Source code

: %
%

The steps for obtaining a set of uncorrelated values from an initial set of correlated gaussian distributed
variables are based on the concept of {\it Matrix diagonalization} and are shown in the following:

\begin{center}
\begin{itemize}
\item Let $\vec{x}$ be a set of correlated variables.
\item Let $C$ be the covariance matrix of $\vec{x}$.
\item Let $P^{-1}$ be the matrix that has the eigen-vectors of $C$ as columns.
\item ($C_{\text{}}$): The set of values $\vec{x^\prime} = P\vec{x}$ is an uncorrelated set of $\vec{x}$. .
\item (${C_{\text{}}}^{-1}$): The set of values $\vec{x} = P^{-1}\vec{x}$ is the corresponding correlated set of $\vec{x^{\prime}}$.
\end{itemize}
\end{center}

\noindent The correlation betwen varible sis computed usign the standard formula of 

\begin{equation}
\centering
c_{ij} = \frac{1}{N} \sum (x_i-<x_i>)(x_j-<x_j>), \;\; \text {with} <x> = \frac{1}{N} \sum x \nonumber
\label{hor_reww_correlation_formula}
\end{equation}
━━━━━━━━━━━━━━━━━━━━━━━━━━━━━━
Work item: What is the number of lines above that contain "variables"? Answer with that number only.

Written answer: 2